I’ve learned that “no” is a question of interpretation. “Leave me alone” communicates an invitation for more undesired attention. My pathetic defenses have been exhausted. There’s a key to surviving here that I just don’t have. Why don’t I have it; how do I get out of this?
In class. Day after day, explicit sinister whispers chip away at me. I wish I could take my skin off and disappear. One after another, ugly comments meant to do what? Wear me down, violate my comfort; I’m tired of it. What did I do to deserve it? Tension, heart is boiling again. Stop fucking with me. I didn’t ask for this.
Teacher leaves room, and I can liberate the Me that lives inside, vibrant and angry and electric. The current extends out from my hand, slices around to meet his face. Jaw wobble, sharp intake of air, now I’m tingling. I plaster on a smile, eyes forward, like a good little scholarly robot-mannequin.
A student is going on the offensive; they’ve taken constructive criticism personally, which has led to aggression; at least, that’s what it feels like.
Needles in my skin, chest is hot. Voice and hands want to tremble.
I’ve given my professional opinion, and this poor sap feels the need to retaliate, and turn to the typical cheap ploy of ping-ponging their insecurity back onto me. I’m not having it. This time, I’ve got a full arsenal of words at my disposal. With firm professional efficacy, I defend my position and steer this person out of my space.
Same internal response.
Different course of action.
In class, one-to-one with a young woman. Her limp ponytail drags between her slumped shoulders. I’m patiently listening to her gulpy, whispered half-responses. Gently, I ask for a full sentence, and she’s staring down at the table, cold. Out of my peripheral vision, the television in the next room plays a special report: death rituals in some faraway country. The desiccated, hollow, toothy face of a man’s dead father comes up onscreen. My eyebrows twist in morbid fascination as he explains the bathing and offering of food and cigarettes to the mummified body of his father.

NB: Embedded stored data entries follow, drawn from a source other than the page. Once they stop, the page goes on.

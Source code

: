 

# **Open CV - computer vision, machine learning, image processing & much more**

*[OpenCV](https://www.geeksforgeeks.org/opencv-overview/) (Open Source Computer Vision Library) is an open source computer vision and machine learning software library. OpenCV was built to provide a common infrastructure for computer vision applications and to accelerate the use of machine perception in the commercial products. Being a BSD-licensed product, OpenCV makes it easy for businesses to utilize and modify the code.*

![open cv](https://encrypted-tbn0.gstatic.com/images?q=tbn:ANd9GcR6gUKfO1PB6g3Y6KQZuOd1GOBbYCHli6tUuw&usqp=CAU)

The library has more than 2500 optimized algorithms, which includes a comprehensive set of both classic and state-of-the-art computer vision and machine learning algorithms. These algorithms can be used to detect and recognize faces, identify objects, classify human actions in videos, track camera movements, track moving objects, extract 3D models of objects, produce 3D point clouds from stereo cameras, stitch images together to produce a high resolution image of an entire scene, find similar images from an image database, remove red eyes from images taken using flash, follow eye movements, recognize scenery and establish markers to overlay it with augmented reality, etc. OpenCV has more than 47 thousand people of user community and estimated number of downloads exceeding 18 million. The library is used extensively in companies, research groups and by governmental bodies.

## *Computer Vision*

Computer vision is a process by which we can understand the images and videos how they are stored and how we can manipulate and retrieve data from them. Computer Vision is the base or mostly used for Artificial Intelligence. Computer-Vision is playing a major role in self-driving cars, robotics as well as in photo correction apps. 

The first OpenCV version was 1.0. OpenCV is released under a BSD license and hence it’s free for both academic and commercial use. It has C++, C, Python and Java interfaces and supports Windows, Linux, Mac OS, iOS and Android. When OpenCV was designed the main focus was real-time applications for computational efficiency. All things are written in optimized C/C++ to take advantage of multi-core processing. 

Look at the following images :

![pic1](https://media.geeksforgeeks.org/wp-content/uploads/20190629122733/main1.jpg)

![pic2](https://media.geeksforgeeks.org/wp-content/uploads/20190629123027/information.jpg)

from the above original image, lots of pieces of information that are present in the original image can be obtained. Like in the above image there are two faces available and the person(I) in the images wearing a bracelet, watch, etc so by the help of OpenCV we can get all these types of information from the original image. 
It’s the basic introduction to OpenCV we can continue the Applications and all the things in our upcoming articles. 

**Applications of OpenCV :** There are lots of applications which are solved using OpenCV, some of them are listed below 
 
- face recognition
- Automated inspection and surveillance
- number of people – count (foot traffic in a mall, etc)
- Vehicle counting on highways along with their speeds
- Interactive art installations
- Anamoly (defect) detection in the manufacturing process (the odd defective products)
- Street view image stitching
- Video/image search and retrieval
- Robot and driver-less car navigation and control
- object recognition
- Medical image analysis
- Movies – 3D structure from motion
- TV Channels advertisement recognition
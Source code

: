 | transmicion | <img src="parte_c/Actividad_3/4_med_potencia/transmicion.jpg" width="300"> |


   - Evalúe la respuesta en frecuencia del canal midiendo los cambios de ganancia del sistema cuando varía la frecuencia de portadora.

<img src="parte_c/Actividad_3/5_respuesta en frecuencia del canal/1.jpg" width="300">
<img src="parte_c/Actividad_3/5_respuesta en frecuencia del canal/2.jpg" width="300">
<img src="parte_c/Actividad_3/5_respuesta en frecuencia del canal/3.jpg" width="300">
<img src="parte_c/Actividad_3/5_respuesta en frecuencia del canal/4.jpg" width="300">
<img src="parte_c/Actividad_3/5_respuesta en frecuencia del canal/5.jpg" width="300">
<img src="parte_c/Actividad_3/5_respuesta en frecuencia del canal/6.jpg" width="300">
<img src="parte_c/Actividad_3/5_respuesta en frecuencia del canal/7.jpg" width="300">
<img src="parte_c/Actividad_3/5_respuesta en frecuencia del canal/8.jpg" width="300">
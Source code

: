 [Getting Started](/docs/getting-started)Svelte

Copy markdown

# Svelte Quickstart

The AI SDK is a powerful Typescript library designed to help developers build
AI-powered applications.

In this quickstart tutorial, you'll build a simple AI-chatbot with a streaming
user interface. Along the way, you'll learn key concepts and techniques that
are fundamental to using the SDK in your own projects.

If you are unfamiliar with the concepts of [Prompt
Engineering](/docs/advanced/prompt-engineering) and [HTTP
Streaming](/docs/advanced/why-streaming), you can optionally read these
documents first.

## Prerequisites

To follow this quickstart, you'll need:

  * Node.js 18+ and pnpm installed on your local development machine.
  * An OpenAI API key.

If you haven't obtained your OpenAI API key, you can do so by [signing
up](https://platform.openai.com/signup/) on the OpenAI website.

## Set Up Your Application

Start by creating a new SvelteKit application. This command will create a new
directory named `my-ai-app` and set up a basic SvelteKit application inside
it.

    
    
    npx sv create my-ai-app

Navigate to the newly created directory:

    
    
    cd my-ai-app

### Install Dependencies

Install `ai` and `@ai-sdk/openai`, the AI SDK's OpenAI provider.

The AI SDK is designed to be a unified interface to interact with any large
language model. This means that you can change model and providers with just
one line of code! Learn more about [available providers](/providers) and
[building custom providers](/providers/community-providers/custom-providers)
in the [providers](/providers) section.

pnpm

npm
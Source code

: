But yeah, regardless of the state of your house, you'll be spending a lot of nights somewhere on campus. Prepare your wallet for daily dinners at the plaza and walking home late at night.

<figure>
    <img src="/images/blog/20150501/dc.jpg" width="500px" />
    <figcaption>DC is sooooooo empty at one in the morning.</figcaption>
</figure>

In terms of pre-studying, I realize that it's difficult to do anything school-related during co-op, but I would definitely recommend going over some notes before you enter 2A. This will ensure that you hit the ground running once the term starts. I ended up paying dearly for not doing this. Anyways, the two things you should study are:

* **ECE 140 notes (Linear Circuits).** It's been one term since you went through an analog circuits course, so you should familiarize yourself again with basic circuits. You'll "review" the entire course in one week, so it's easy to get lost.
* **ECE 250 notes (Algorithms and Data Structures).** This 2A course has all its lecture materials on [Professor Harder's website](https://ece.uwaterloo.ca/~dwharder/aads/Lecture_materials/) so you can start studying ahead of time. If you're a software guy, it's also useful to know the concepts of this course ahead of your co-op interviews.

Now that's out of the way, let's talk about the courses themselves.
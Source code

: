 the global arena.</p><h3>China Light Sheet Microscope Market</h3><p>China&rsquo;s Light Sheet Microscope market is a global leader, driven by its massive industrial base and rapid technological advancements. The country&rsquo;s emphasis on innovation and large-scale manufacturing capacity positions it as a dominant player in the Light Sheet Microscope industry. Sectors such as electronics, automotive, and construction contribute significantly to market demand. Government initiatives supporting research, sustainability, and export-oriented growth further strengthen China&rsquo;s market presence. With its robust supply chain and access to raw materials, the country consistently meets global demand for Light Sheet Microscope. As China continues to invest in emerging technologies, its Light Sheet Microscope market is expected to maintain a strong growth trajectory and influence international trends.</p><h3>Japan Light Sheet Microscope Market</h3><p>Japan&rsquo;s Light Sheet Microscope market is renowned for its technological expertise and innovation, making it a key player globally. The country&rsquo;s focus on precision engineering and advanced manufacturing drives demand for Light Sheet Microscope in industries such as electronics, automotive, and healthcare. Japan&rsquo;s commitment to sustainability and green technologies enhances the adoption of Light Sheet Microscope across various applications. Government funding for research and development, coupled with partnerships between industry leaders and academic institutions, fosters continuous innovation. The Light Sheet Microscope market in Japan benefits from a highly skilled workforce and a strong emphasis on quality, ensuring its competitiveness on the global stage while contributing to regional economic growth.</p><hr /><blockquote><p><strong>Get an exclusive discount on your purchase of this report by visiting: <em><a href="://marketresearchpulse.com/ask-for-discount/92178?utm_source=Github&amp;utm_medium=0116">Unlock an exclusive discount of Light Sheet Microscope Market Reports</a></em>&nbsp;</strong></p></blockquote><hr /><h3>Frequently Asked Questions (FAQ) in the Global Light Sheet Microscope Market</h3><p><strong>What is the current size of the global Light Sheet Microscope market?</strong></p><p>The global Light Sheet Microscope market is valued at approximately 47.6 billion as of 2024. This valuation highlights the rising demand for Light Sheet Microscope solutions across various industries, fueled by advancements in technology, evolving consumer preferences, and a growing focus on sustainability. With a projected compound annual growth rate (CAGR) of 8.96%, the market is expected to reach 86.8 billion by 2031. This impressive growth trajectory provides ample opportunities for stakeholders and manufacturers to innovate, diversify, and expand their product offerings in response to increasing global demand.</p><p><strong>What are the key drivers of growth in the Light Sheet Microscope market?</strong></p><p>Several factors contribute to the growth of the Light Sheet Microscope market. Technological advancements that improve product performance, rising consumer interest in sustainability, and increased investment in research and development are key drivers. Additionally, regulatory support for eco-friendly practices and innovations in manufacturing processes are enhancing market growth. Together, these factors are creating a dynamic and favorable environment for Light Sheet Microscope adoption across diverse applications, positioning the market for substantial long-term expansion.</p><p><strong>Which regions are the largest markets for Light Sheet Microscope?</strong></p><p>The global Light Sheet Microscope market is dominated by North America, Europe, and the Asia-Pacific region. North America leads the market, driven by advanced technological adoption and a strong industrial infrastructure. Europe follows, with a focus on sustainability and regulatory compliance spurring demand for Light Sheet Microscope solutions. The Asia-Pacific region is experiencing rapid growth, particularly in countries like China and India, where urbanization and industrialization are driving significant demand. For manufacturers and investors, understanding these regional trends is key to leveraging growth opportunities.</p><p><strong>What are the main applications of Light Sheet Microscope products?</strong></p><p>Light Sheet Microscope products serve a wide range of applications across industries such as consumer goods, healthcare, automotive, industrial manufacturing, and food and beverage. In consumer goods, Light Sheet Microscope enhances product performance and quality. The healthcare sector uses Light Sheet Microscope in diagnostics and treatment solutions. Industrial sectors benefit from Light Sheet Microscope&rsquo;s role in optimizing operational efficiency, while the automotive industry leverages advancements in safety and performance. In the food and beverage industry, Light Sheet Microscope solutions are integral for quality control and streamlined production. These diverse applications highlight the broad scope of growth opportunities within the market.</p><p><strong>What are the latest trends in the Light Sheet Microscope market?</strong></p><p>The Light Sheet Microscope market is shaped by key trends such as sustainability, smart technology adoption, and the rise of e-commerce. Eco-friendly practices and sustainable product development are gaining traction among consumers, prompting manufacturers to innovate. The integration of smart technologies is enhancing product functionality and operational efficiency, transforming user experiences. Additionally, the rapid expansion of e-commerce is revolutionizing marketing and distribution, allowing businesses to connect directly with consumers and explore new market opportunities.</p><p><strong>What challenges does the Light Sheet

My attention whips back to my student, and I tune back in. It’s been almost a full minute of silence. I rephrase in favor of a black-or-white question. She continues staring down, frozen in time.
The full-length window facing the sidewalk buzzes with passersby. One figure looks in, then turns and stops. Staring at me through the window, vulgar, slack-jawed, grimy canvas vest, clutching a tattered shopping bag. I flush when my eyes meet his, and hurriedly tune back in to my student, who is just finishing her carefully composed response.
My eyes crinkle with a plaster-toothed, dry smile. “Great,” my voice creaks.
No, no no…
My class was meant to start 2 minutes ago.
I’m upstairs, fumbling through my bag, ripping through the contents.
Where is it…
I’m aggressively breathing, forcing air through my constricting airway. I feel flushed, my heart is racing, and hot tears are starting to erupt.
I find my homeopathy tablets and shove some under my tongue. Breathe, take control.
I feel trapped. I’m deeply uncomfortable. I want 5 minutes to go outside and breathe. I want to walk and keep walking until I get home. I want to walk straight out of this reality, if it means I can get myself back. But for now, I have to swallow those needs and do my job. The only thing I can control right now is my breath.
I crunch through what’s left of the tablets, take a gulp of water, and paste on a smile. I descend to greet my student, who looks a bit annoyed at being kept waiting. I’m 5 minutes late.
A thickly sweet voice says, “Thanks for your patience. Shall we begin our class now?” A body goes into a classroom.
Me dissolves. Breath remains.
I broke down crying at my desk before class.
I shook my booty to reggaeton music.
I bit my nails.
I had private telephone conversations.
I did unladylike things.
Those shining moments were captured, in addition to my horrific first forays into teaching: kids scribbling on the walls, scooting around the classroom, slinging various objects, and stupefied Me in the eye of the pandemonium, pulling my hair out.